Governo e Câmara chegam a entendimento para terminar com a semana de 6×1 e de 40 horas
Ministros do governo Lula e líderes da Câmara dos Deputados concordaram, nesta quarta-feira (13), que a Proposta de Emenda à Constituição (PEC) para terminar com a graduação 6×1 deve incluir folga remunerado dois dias por semana, por meio da graduação 5×2, além de reduzir a jornada de trabalho semanal das atuais 44 para 40 horas.
Também ficou acordado que, além da PEC, será reconhecido o projeto de lei (PL) com urgência constitucional enviado pelo presidente Luiz Inácio Lula da Silva para açodar a agenda.

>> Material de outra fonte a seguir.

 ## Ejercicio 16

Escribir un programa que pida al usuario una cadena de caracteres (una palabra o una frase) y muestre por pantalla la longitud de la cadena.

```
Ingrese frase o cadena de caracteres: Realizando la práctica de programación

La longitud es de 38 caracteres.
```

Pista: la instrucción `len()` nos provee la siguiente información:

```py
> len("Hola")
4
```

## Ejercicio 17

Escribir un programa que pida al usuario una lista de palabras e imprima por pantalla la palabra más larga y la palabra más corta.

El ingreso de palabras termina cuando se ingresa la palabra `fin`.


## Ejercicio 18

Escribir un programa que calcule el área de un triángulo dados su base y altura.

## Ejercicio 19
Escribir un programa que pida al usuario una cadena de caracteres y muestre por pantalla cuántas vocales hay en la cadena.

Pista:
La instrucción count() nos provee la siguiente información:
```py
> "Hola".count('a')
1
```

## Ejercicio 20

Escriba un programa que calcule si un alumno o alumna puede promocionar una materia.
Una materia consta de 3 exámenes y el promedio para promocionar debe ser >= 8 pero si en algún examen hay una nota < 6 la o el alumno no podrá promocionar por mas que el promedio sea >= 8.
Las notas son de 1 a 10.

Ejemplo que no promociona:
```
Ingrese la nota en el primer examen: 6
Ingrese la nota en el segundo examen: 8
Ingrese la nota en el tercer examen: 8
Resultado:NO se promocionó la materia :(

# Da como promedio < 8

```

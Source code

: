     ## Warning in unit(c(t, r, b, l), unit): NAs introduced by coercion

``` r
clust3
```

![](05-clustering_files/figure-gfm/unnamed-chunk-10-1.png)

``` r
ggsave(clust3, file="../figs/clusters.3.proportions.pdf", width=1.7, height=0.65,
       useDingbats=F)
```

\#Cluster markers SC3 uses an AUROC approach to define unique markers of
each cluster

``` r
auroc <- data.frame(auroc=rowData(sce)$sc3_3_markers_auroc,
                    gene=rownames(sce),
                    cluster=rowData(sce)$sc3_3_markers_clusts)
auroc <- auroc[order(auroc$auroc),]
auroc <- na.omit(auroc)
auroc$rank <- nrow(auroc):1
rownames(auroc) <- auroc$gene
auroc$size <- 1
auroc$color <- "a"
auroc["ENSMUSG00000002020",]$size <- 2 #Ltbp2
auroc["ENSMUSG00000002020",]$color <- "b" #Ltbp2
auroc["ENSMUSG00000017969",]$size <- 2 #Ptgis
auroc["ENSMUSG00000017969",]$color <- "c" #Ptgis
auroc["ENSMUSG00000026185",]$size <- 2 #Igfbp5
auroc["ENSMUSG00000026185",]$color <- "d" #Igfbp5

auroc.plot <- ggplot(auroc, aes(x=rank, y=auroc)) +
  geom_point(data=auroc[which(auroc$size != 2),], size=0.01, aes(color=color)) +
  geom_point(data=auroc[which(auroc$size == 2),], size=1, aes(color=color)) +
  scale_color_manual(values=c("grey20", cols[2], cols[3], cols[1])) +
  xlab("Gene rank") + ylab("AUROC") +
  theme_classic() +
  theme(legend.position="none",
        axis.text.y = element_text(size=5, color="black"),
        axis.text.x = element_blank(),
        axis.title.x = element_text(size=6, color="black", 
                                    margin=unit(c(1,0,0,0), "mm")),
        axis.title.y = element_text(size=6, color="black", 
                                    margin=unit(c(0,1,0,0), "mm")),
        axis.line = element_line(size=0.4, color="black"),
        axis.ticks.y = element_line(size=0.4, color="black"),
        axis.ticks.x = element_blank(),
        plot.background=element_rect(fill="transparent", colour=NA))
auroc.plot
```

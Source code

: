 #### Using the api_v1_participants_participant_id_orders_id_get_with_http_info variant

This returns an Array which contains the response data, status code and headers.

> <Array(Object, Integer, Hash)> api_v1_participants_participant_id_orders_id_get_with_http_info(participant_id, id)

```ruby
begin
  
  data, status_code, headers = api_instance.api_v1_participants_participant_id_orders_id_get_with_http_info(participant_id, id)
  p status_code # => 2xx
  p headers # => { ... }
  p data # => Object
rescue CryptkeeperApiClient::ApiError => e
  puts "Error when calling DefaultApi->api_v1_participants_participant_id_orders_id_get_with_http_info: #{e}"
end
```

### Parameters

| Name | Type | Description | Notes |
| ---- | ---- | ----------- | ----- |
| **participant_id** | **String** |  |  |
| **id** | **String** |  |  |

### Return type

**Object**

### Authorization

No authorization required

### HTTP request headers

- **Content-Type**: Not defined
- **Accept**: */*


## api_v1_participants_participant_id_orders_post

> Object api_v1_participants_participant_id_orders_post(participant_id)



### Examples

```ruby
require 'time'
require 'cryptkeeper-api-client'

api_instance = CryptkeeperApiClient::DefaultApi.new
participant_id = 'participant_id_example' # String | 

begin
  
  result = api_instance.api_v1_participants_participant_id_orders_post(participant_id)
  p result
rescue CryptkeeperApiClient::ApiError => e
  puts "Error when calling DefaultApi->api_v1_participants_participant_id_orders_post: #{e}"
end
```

No caso do PL, foi definido que ele abordará questões específicas em algumas categorias, além de servir para adequar a legislação vigente à novidade PEC.
“Definimos que a PEC avançará reduzindo a jornada de trabalho de 44 horas para 40 horas, com dois dias de folga, sem redução salarial. Queremos também fortalecer os acordos coletivos para que possam atender às particularidades de cada setor”relatou o presidente da Câmara, deputado Hugo Motta (Republicanos-PB).
Além de Motta, participaram do encontro o relator da PEC, deputado Leo Prates (Republicanos-BA), junto com outros membros da Percentagem Peculiar que debate o tema, além dos ministros do Trabalho, Luiz Marítimo, do Planejamento, Bruno Moretti, e das Relações Institucionais, José Guimarães.
O ministro do Trabalho, Luiz Marítimo, comentou que o Brasil está dando “grandes passos” para concordar a PEC no Parlamento “e delegar no projeto as especificidades para complementar a PEC”, a término de valorizar a negociação coletiva e para que “as coisas sejam arredondadas para os trabalhadores, e também para todos os empregadores”.
A Percentagem Peculiar que analisa o tema se comprometeu a votar o parecer da PEC relatado por Leo Prates no dia 27 de maio, e o tema irá ao plenário no dia 28 de maio. Se reconhecido pela Câmara, o tema irá ao Senado para estudo.
A Percentagem analisa duas PECs, uma do deputado Reginaldo Lopes (PT-MG), e outra da deputada Erika Hilton (PSOL-SP), que vinham pedindo a redução da jornada de trabalho para 36 horas semanais, além do término da graduação de 6×1.
O governo defende a votação do tema nas duas Câmaras neste semestre, sem regra de transição, para que tenha efeito inesperado. O tema foi a maior demanda nos eventos do Dia do Trabalho deste ano, 1º de maio.
Se a mudança for aprovada, o Brasil se juntará ao México, à Colômbia e ao Chile uma vez que mais um país latino-americano a reduzir a jornada de trabalho na atual dezena.